Political impact: Mojtaba Khamenei’s complete absence from public view since being wounded in the same strike that killed his father raises questions about whether Iran currently has a functioning, publicly visible head of state at all, a highly unusual situation for a country actively engaged in sensitive negotiations with the United States.
Legitimacy impact: Iranian officials have explicitly framed public turnout at Khamenei’s funeral as a “referendum” on the regime’s legitimacy, a framing that inadvertently underscores how uncertain that legitimacy currently is, particularly following mass protests over inflation and currency collapse just weeks before Khamenei’s death.
Historical impact: This marks only the second time in the Islamic Republic’s history that the Assembly of Experts has actually exercised its core constitutional function, following the 1989 transition from Khomeini to Khamenei, meaning there is very little institutional precedent for how this kind of succession is supposed to unfold under pressure.
Statistics & Context
The Assembly of Experts has 88 members, elected by popular vote every eight years, with the current assembly’s term running from 2024 to 2032. Mojtaba Khamenei was announced as supreme leader nine days after his father’s death, on March 9, 2026. This is only the second supreme leader transition since the Islamic Republic’s founding in 1979, following the 1989 transition after Ayatollah Khomeini’s death.
What’s Next
With Khamenei’s state funeral concluding on July 9 in Mashhad, attention will likely shift to whether Mojtaba eventually appears publicly to assume full, visible leadership of the country, or whether his continued absence signals deeper uncertainty about his health or standing. How he manages Iran’s fragile negotiations with the United States over its nuclear program and the Strait of Hormuz, still ongoing at the time of his succession, will be an early test of his ability to actually govern rather than merely hold the title.
FAQ
What is the Assembly of Experts?
It is an 88-member body of Shia Islamic clerics, elected by Iranian voters every eight years, whose constitutional role is to select, monitor, and theoretically dismiss Iran’s supreme leader.

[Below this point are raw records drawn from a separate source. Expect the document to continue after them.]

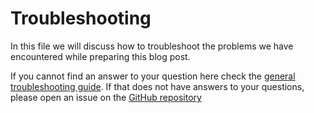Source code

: # Troubleshooting

In this file we will discuss how to troubleshoot the problems we have encountered while preparing this blog post.

If you cannot find an answer to your question here check the [general troubleshooting guide](../../GENERAL-TROUBLESHOOTING.md). If that does not have answers to your questions, please open an issue on the [GitHub repository](https://github.com/awslabs/greeneyes)
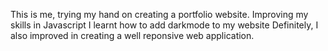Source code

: This is me, trying my hand on creating a portfolio website. Improving my skills in Javascript
I learnt how to add darkmode to my website
Definitely, I also improved in creating a well reponsive web application.
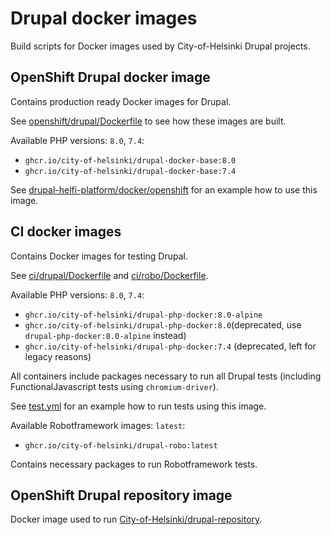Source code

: # Drupal docker images

Build scripts for Docker images used by City-of-Helsinki Drupal projects.

## OpenShift Drupal docker image

Contains production ready Docker images for Drupal.

See [openshift/drupal/Dockerfile](openshift/drupal/Dockerfile) to see how these images are built.

Available PHP versions: `8.0`, `7.4`:

- `ghcr.io/city-of-helsinki/drupal-docker-base:8.0`
- `ghcr.io/city-of-helsinki/drupal-docker-base:7.4`

See [drupal-helfi-platform/docker/openshift](https://github.com/City-of-Helsinki/drupal-helfi-platform/tree/main/docker/openshift) for an example how to use this image.

## CI docker images

Contains Docker images for testing Drupal.

See [ci/drupal/Dockerfile](ci/drupal/Dockerfile) and [ci/robo/Dockerfile](ci/robo/Dockerfile).

Available PHP versions: `8.0`, `7.4`:

- `ghcr.io/city-of-helsinki/drupal-php-docker:8.0-alpine`
- `ghcr.io/city-of-helsinki/drupal-php-docker:8.0`(deprecated, use `drupal-php-docker:8.0-alpine` instead)
- `ghcr.io/city-of-helsinki/drupal-php-docker:7.4` (deprecated, left for legacy reasons)

All containers include packages necessary to run all Drupal tests (including FunctionalJavascript tests using `chromium-driver`).

See [test.yml](https://github.com/City-of-Helsinki/drupal-helfi-platform/blob/main/.github/workflows/test.yml.dist) for an example how to run tests using this image.

Available Robotframework images: `latest`:

- `ghcr.io/city-of-helsinki/drupal-robo:latest`

Contains necessary packages to run Robotframework tests.

## OpenShift Drupal repository image

Docker image used to run [City-of-Helsinki/drupal-repository](https://github.com/City-of-Helsinki/drupal-repository).
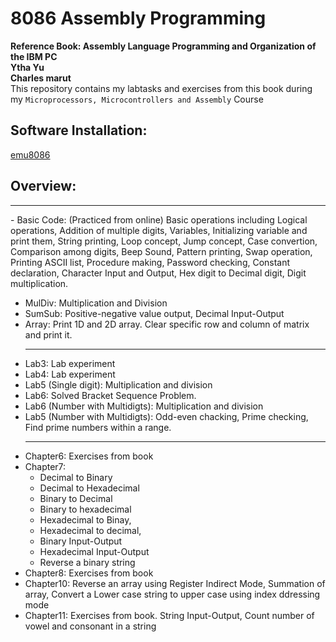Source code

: # 8086 Assembly Programming
**Reference Book: Assembly Language Programming and Organization of the IBM PC <br> Ytha Yu <br> Charles marut <br>**
This repository contains my labtasks and exercises from this book during my `Microprocessors, Microcontrollers and Assembly` Course
## Software Installation: 
[emu8086](https://emu8086-microprocessor-emulator.en.softonic.com/download)

## Overview: 
<hr>
- Basic Code: (Practiced from online) Basic operations including Logical operations, Addition of multiple digits, Variables, Initializing variable and print them,
String printing, Loop concept, Jump concept, Case convertion, Comparison among digits, Beep Sound, Pattern printing, Swap operation, Printing ASCII list, Procedure making,
Password checking, Constant declaration, Character Input and Output, Hex digit to Decimal digit, Digit multiplication.

- MulDiv: Multiplication and Division
- SumSub: Positive-negative value output, Decimal Input-Output
- Array: Print 1D and 2D array. Clear specific row and column of matrix and print it. <hr>
- Lab3: Lab experiment
- Lab4: Lab experiment
- Lab5 (Single digit): Multiplication and division
- Lab6: Solved Bracket Sequence Problem.
- Lab6 (Number with Multidigts): Multiplication and division
- Lab5 (Number with Multidigts): Odd-even chacking, Prime checking, Find prime numbers within a range. <hr>
- Chapter6: Exercises from book
- Chapter7:
  - Decimal to Binary
  - Decimal to Hexadecimal
  - Binary to Decimal
  - Binary to hexadecimal
  - Hexadecimal to Binay,
  - Hexadecimal to decimal, 
  - Binary Input-Output
  - Hexadecimal Input-Output
  - Reverse a binary string
- Chapter8: Exercises from book
- Chapter10: Reverse an array using Register Indirect Mode, Summation of array, Convert a Lower case string to upper case using index ddressing mode
- Chapter11: Exercises from book. String Input-Output, Count number of vowel and consonant in a string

How did Mojtaba Khamenei become supreme leader so quickly?
The Assembly of Experts convened an emergency session days after his father’s death and announced Mojtaba as successor on March 9, 2026, roughly a week after Ali Khamenei was killed. Reporting from Iran International indicated the Revolutionary Guard Corps pressured assembly members ahead of the vote.
Is the Assembly of Experts truly independent?
Most Iran scholars say no. Candidates for the assembly must first be approved by the Guardian Council, half of whose members are appointed by the supreme leader himself, creating a closed loop that limits genuine political competition.
Did Mojtaba Khamenei meet the religious qualifications to become supreme leader?
Not initially. He held the lower clerical rank of hojatoleslam rather than the required marja status, requiring the assembly to elevate his religious rank specifically to accommodate his succession, the same workaround used for his father in 1989.
Has the Assembly of Experts ever removed a supreme leader?
No. In its more than 40-year history, the assembly has never dismissed or even publicly challenged a sitting supreme leader, despite holding the constitutional authority to do so.
Editorial Note: This article was prepared using publicly available information from international news organizations, academic research, and official sources available at the time of publication. Facts may be updated as authorities release new information.